In Q2 2022, Britain became a net exporter of electricity for the first time, according to new analysis from EnAppSys.
Due to a combination of factors, including the war in Ukraine, Britain’s position in relation to LNG imports within Europe and nuclear outages in France, the country exported 3.6TWh over the quarter.
This was equivalent to around 5.7% of British electricity generation and a flip from the country importing 5.2TWh in Q1.
Paul Verrill, director of EnAppSys explained that maintenance on gas interconnection assets with Europe and Ireland, Britain’s limited gas connection capacity and its decline in gas storage capacity, together with increased levels of LNG imports to Britain, led to the there being a relative excess of gas in the market.
This led to low gas prices when compared to the continent, fuelling a rise in gas-fired electricity generation in Britain, rising to its highest level since Q1 2021.

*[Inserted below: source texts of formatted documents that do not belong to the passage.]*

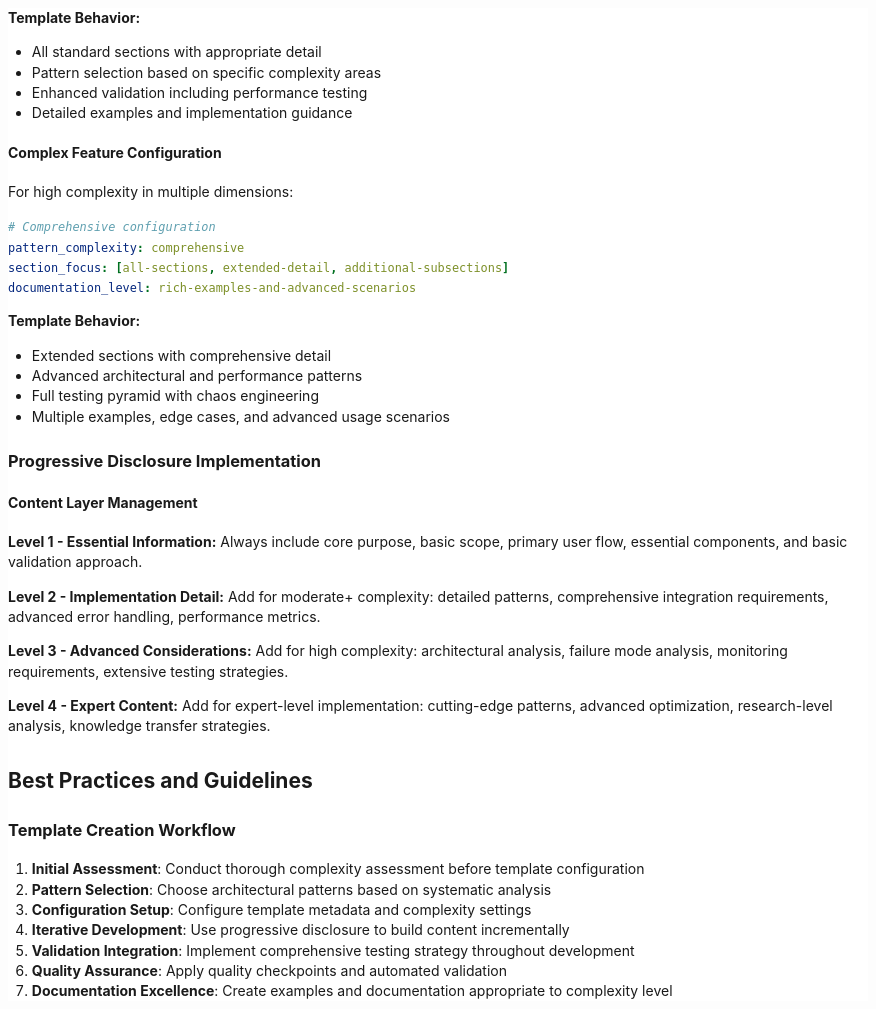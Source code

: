 **Template Behavior:**
- All standard sections with appropriate detail
- Pattern selection based on specific complexity areas
- Enhanced validation including performance testing
- Detailed examples and implementation guidance

#### Complex Feature Configuration
For high complexity in multiple dimensions:

```yaml
# Comprehensive configuration
pattern_complexity: comprehensive
section_focus: [all-sections, extended-detail, additional-subsections]
documentation_level: rich-examples-and-advanced-scenarios
```

**Template Behavior:**
- Extended sections with comprehensive detail
- Advanced architectural and performance patterns
- Full testing pyramid with chaos engineering
- Multiple examples, edge cases, and advanced usage scenarios

### Progressive Disclosure Implementation

#### Content Layer Management

**Level 1 - Essential Information:**
Always include core purpose, basic scope, primary user flow, essential components, and basic validation approach.

**Level 2 - Implementation Detail:**
Add for moderate+ complexity: detailed patterns, comprehensive integration requirements, advanced error handling, performance metrics.

**Level 3 - Advanced Considerations:**
Add for high complexity: architectural analysis, failure mode analysis, monitoring requirements, extensive testing strategies.

**Level 4 - Expert Content:**
Add for expert-level implementation: cutting-edge patterns, advanced optimization, research-level analysis, knowledge transfer strategies.

## Best Practices and Guidelines

### Template Creation Workflow

1. **Initial Assessment**: Conduct thorough complexity assessment before template configuration
2. **Pattern Selection**: Choose architectural patterns based on systematic analysis
3. **Configuration Setup**: Configure template metadata and complexity settings
4. **Iterative Development**: Use progressive disclosure to build content incrementally
5. **Validation Integration**: Implement comprehensive testing strategy throughout development
6. **Quality Assurance**: Apply quality checkpoints and automated validation
7. **Documentation Excellence**: Create examples and documentation appropriate to complexity level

“Following Russia’s military action in Ukraine, gas supplies to Europe from Russia were cut substantially and future plans for expansion, including a Nord Stream 2 pipeline from Russia to Germany, were shelved,” continued Verrill.
“This caused some uncertainty surrounding European gas supplies, which resulted in gas prices increasing significantly across the continent in the immediate aftermath of the invasion. Prevailing gas prices had peaked at £208/MWh on March 7 but fell back at the beginning of Q2 to £86/MWh, declining further to close the quarter at £51/MWh. However, these prices were still significantly higher than those in GB, where prices dropped as low as £4.57/MWh on June 9.”
These lower gas prices led to lower wholesale electricity prices in Britain than its neighbours, therefore the flow of electricity was mainly from the island to the continent.
Prices in France were impacted by stress corrosion cracking in its nuclear units, which led to many being switched off while assessments are undertaken. This decreased supply further increased the country’s need for imports from Britain.
Gas-fired CCGT remained the biggest contributors to Britain’s power mix during Q2, with 29TWh of total generation, the highest level since Q4 2019. This was despite wind generation reaching its highest level of any Q2 period on record with 15.8TWh of generation – and hitting a new record on 21 May – and demand falling to its lowest level since Q3 2020.
Output from nuclear during the quarter was 12.1TWh, its highest since Q4 2020, and coal generation remained low, with no output for over a month during Q2 2020. There have been concerns recently around the continued phase out of coal, and Drax and EDF have agreed to keep coal-fired power stations online over winter at the request of the government.
Wholesale power prices were down around 20-30% on Q1 2022, but still around double those seen in Q2 2021. Day-ahead prices averaged £155.28/MWh for the EPEX auction and £153.37/MWh for Nordpool.
Paul Verrill said: “When gas prices took a tumble on Saturday June 11, day-ahead prices fell to their lows for the quarter at £0.44/MWh for EPEX and -£2.49/MWh for Nordpool. These are the lowest day-ahead prices seen since early January, before the war in Ukraine began. This highlights the effect that low demand, high wind generation and strong gas supply levels can have on the market when combined with the capacities of energy infrastructure in the GB market.”